Le schéma général présente un châssis robuste en acier composé de longerons et de traverses pour la fixation des organes mécaniques et du train roulant, sur lequel est ensuite fixée la carrosserie.
Outre le châssis complet, le catalogue Lancia propose cinq carrosseries différentes : coupé de luxe, double phaéton, limousine, landaulet dans deux versions, avec partie centrale fixe ou amovible. Entre 1907 et 1909, 108 unités sont produites, auxquelles viennent s’ajouter quelques exemplaires « Corsa », probablement pas plus de cinq. Outre l’Italie, la 12 HP connaît un succès commercial à l’étranger, notamment en Grande-Bretagne et aux États-Unis.
Poussé par ces mécaniciens, Vincenzo Lancia inscrit la version Sport de la 12 HP en compétition. Son succès traverse l’océan et la Lancia Alpha Sport 12 HP remporte ses plus belles victoires aux États-Unis.
Au départ, le nouvel entrepreneur de Fobello n’est pas favorable à une utilisation directe en course, car il connaît les coûts élevés et l’investissement considérable en temps et en ressources humaines qu’implique la compétition. Mais ses mécaniciens, Fogolin en tête, le poussent en stimulant cet esprit de compétition né entre les premiers constructeurs automobiles, qui considèrent les succès sportifs comme une manière de démontrer à leur clientèle fortunée les qualités de leurs voitures.
Certaines voitures coupé donnent ainsi naissance à des versions de course appelées Sport. Elles sont privées de leurs composants superflus, car on savait déjà à l’époque que le poids avait une influence négative sur les performances. Ainsi, la cabine arrière et les sièges passagers disparaissent : dépourvu de carrosserie, le châssis pèse un peu plus de 700 kg.
La configuration de base reste la même, avec les innovantes suspensions avant à essieu rigide avec lames longitudinales semi-elliptiques. L’utilisation intensive du bois pour le plancher, mais aussi pour les roues à rayons, contribue à limiter le poids. Parmi les alliages métalliques, le laiton se distingue par sa ductilité et est utilisé pour les composants non soumis aux contraintes mécaniques, comme les éléments du radiateur à eau, les conduits, les moulures et autres accessoires.

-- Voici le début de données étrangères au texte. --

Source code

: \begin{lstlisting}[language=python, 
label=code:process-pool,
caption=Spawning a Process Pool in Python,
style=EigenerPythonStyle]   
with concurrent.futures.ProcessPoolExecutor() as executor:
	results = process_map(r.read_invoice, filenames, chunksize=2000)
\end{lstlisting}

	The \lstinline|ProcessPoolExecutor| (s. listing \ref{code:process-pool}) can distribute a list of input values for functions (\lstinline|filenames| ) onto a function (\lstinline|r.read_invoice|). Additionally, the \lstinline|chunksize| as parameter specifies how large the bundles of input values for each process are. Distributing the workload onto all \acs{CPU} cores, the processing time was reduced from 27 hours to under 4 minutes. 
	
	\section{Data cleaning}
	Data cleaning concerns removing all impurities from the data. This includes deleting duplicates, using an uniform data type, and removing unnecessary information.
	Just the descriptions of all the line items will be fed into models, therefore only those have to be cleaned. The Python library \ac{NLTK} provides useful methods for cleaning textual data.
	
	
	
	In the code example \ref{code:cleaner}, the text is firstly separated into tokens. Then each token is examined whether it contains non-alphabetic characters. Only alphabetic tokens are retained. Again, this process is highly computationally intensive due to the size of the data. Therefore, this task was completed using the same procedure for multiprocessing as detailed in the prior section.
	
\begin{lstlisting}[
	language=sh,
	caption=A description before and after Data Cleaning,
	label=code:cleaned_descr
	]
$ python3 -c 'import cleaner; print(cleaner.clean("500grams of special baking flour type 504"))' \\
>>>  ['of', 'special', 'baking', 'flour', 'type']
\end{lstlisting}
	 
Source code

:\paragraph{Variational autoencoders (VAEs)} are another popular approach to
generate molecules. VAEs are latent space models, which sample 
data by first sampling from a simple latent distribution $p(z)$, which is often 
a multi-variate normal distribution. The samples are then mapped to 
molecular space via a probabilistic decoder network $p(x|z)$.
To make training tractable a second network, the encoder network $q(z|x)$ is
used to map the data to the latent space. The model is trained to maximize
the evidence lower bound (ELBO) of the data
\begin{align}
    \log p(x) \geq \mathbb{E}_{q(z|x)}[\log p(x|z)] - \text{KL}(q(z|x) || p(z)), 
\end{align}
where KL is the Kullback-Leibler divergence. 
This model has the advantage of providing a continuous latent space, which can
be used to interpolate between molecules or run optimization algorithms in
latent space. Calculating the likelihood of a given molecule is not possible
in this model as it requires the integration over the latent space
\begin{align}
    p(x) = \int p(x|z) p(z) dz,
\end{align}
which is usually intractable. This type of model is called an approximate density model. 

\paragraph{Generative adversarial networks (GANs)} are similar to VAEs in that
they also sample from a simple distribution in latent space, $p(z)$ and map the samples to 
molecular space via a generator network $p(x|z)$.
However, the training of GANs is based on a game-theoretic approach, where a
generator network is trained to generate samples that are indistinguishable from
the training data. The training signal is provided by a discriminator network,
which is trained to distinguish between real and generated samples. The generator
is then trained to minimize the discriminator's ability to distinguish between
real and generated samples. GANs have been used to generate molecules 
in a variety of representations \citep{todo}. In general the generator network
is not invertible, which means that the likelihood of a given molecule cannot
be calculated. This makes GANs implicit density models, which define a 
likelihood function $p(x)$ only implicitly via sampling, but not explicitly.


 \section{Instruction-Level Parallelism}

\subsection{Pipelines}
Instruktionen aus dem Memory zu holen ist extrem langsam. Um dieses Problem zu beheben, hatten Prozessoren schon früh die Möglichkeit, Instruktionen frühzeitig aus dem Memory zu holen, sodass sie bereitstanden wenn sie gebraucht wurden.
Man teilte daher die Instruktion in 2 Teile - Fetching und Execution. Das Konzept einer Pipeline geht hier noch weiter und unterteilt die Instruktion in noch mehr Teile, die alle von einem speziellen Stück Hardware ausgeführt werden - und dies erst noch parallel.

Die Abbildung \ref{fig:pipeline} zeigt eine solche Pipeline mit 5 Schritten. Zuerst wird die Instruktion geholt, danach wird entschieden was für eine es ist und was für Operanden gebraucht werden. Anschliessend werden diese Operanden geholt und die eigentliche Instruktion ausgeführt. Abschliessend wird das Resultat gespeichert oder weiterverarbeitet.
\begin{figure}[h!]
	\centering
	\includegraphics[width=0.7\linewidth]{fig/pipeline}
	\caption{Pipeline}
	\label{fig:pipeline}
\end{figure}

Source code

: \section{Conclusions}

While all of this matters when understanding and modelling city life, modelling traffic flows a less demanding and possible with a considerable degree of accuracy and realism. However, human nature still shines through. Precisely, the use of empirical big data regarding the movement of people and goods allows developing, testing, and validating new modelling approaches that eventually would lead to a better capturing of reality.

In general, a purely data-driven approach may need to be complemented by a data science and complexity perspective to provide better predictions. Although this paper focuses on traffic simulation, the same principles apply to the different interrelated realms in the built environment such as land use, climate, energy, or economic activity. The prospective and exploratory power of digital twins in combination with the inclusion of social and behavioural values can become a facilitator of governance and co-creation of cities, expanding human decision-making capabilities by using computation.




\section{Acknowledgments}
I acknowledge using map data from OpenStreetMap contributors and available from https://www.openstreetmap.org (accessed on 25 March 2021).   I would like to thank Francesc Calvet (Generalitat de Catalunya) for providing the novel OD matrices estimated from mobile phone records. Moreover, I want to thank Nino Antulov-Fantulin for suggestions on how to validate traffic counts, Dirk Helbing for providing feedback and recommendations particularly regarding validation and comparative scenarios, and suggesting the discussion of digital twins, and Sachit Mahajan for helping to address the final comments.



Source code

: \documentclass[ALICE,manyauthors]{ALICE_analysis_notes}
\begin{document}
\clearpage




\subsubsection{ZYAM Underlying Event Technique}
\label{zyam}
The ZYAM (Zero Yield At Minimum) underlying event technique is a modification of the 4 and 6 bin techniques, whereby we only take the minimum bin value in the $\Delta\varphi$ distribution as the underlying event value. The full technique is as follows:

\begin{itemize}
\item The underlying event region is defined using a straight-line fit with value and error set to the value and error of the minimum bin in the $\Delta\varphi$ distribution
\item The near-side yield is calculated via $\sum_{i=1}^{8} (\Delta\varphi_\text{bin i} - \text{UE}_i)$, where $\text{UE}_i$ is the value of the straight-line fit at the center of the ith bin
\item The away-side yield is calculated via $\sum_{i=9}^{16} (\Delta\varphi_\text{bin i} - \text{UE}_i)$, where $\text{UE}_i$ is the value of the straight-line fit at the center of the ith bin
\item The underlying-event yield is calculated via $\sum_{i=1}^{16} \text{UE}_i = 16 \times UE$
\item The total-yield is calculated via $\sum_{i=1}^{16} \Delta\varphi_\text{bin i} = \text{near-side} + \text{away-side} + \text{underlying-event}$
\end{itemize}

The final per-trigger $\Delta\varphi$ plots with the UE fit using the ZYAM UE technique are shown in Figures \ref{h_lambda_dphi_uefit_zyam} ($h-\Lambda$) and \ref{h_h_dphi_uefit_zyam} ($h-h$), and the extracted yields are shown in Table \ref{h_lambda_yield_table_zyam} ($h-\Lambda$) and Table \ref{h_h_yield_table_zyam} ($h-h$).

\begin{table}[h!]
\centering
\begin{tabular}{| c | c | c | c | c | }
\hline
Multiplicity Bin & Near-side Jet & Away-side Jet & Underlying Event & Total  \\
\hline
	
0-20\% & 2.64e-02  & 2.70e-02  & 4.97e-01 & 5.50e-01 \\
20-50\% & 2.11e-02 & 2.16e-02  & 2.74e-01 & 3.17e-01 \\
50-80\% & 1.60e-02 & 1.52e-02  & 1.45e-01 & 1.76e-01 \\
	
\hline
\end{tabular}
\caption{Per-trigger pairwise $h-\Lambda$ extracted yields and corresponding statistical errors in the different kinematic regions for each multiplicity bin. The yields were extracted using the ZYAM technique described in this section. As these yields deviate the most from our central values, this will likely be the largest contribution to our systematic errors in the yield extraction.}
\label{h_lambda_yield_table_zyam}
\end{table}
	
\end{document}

Le système de freinage, l’un des plus efficaces de l’époque, comprend une commande à pédale qui agit sur l’arbre de transmission, tandis que deux tambours sur les roues arrière sont commandés par un levier situé à droite du pilote, à côté de celui de la boîte de vitesses à quatre rapports. La conduite est à droite, car elle permet de garder un œil sur les routes accidentées qui, à l’époque, n’étaient pas encore goudronnées. Cela restera un trait distinctif pendant de nombreuses années, au point d’en devenir une obsession chez les lancisti : posséder et conduire une voiture avec la conduite à droite.